Work to complete -
Among the lines of the records below, copy those that hold the word "instagram".

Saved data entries

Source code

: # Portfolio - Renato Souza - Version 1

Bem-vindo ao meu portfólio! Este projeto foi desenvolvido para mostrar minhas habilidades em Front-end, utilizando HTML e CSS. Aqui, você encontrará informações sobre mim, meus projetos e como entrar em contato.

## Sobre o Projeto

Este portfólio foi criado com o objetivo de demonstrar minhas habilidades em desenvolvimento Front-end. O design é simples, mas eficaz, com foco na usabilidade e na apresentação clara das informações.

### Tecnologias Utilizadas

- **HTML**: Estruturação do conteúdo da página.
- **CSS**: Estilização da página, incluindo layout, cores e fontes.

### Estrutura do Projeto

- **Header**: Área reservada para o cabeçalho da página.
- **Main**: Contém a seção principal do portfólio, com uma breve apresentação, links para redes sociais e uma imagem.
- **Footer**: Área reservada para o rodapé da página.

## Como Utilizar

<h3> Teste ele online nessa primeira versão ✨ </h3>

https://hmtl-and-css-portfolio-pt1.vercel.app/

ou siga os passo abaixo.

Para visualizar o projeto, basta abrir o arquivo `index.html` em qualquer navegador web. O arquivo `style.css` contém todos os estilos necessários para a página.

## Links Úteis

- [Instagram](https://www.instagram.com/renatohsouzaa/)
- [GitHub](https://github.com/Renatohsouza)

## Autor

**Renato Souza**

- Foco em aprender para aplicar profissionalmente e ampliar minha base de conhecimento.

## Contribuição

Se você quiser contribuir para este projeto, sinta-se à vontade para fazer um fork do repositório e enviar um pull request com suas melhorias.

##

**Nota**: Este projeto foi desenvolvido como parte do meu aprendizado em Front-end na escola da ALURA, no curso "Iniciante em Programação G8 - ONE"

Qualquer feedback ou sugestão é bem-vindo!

...

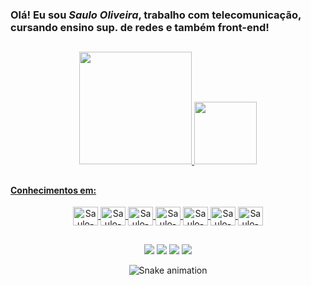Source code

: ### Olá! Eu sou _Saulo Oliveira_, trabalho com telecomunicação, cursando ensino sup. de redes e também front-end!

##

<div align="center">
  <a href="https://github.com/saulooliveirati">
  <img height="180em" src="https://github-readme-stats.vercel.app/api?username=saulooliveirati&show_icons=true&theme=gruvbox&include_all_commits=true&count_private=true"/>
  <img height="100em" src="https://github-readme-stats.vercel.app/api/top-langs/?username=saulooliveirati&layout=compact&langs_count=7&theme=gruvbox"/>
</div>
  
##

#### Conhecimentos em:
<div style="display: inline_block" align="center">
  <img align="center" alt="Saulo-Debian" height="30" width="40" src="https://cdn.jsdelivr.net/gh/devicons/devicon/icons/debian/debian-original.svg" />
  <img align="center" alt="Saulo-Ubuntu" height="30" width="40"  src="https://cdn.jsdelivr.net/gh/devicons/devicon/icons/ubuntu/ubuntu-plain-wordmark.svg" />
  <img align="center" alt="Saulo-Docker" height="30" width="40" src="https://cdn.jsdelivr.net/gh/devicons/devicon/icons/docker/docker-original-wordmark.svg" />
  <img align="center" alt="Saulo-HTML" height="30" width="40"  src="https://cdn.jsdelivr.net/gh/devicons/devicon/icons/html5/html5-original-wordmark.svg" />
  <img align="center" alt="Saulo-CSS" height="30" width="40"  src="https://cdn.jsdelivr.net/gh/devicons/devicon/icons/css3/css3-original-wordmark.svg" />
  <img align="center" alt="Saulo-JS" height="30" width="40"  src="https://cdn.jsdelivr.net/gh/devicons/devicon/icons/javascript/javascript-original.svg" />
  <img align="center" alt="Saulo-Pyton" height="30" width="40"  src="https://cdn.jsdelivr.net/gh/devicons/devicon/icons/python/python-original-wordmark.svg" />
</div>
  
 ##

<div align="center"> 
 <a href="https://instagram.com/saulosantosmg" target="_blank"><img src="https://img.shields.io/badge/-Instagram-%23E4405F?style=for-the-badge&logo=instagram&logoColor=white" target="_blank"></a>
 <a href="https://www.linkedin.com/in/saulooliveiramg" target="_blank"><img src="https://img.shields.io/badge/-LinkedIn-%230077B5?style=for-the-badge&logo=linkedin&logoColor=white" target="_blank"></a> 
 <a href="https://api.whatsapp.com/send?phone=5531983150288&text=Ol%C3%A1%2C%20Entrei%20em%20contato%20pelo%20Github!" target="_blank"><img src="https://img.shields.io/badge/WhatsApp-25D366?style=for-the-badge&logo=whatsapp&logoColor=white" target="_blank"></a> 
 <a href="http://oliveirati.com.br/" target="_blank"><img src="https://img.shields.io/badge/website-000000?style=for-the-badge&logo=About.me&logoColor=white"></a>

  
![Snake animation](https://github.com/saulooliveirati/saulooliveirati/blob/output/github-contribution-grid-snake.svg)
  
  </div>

Answer to the problem -
- [Instagram](https://www.instagram.com/renatohsouzaa/)
 <a href="https://instagram.com/saulosantosmg" target="_blank"><img src="https://img.shields.io/badge/-Instagram-%23E4405F?style=for-the-badge&logo=instagram&logoColor=white" target="_blank"></a>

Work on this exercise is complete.